Lately, US-Russia relations have been on an all-time low due to disagreements on various fronts, particularly over the issue of Syria, granting asylum to National Security Agency leaker Edward Snowden, Anti-gay rights, Ukraine’s cosiness with EU etc. The recent Islamist attacks in Volgograd, the South-eastern city of Russia, have again turned the world’s attention to the recurring menace of terrorism. Amidst this gloomy situation, Russia is all set to host the 2014 Winter Sochi Olympics to be held next month.

These terrorist attacks are similar to the previous ones which had been carried out by the Islamist militants operating from North Caucasus. Doku Umarov — the Islamist militant leader from Chechnya has been held as the prime suspect in the Volgograd attacks. Earlier, he had given the call to target the Sochi Olympics 2014. It is believed that the recent bombings could have been carried out to disrupt the Winter Olympics. Overall, this attack was targeted to de-stabilize Russia politically and economically.

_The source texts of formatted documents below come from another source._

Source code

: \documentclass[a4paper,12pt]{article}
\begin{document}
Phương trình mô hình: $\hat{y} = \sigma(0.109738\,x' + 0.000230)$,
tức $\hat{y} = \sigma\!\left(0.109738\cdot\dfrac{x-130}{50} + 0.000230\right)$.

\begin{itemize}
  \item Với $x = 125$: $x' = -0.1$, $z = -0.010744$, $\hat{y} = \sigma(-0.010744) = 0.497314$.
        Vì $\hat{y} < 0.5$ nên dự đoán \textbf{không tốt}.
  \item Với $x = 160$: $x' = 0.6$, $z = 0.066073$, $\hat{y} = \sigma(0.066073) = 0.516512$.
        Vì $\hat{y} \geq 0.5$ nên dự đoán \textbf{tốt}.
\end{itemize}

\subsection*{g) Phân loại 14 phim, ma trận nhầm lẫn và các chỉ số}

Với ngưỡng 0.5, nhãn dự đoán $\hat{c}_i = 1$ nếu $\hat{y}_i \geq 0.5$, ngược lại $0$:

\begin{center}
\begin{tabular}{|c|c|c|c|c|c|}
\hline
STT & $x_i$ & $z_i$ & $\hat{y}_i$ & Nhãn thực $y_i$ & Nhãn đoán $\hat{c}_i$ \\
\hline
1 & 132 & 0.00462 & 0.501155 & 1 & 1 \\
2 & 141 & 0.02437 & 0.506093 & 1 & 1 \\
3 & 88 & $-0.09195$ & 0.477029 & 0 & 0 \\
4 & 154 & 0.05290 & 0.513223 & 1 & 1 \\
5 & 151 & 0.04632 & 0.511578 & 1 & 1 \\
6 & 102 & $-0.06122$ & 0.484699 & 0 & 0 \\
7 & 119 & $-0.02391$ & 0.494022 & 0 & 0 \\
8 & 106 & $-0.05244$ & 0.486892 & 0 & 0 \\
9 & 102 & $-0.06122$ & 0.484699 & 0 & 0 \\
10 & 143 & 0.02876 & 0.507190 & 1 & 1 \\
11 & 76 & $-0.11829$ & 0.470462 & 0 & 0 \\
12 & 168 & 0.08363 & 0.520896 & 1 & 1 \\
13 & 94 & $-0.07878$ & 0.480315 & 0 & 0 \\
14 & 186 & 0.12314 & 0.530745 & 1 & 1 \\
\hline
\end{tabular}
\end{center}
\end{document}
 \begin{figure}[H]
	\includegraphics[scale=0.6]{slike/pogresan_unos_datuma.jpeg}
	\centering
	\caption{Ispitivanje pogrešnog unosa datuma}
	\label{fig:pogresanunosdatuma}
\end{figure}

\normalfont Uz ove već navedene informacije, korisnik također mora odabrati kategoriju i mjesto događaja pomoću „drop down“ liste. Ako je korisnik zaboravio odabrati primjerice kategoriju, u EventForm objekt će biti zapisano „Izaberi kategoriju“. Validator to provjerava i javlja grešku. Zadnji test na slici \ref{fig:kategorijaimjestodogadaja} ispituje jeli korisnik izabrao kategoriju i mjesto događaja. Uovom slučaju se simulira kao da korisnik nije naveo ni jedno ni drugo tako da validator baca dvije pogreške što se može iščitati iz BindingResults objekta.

One can only hope that the recent events may lead to gradual warming of ties between Russia and US as the issue of terrorism inflicts both the countries. Earlier, both Obama and Putin had agreed to intensify security cooperation for the most expensive Winter Games. The US State department had decided to send an undisclosed number of Diplomatic Security agents to Sochi to help ensure the safety of American athletes, according to the American Embassy in Moscow.[1]

However, the recent decision of the President of US to boycott the Sochi Olympics seems like another dent in the US–Russia relations. This decision on the part of US has been primarily triggered due to the banning of homosexual propaganda by Russia. Recently, Obama announced the American delegation which would be sent to the Olympics and it prominently features two gay athletes, tennis star Billie Jean King and hockey player Caitlin Cahow. This is the latest snub rendered by US to Russia. The question remains whether it is in the best interest of US. During this moment of despair, due to the terrorist attacks, US should show solidarity with not only Russia but also the challenge of terrorism gripping every country today.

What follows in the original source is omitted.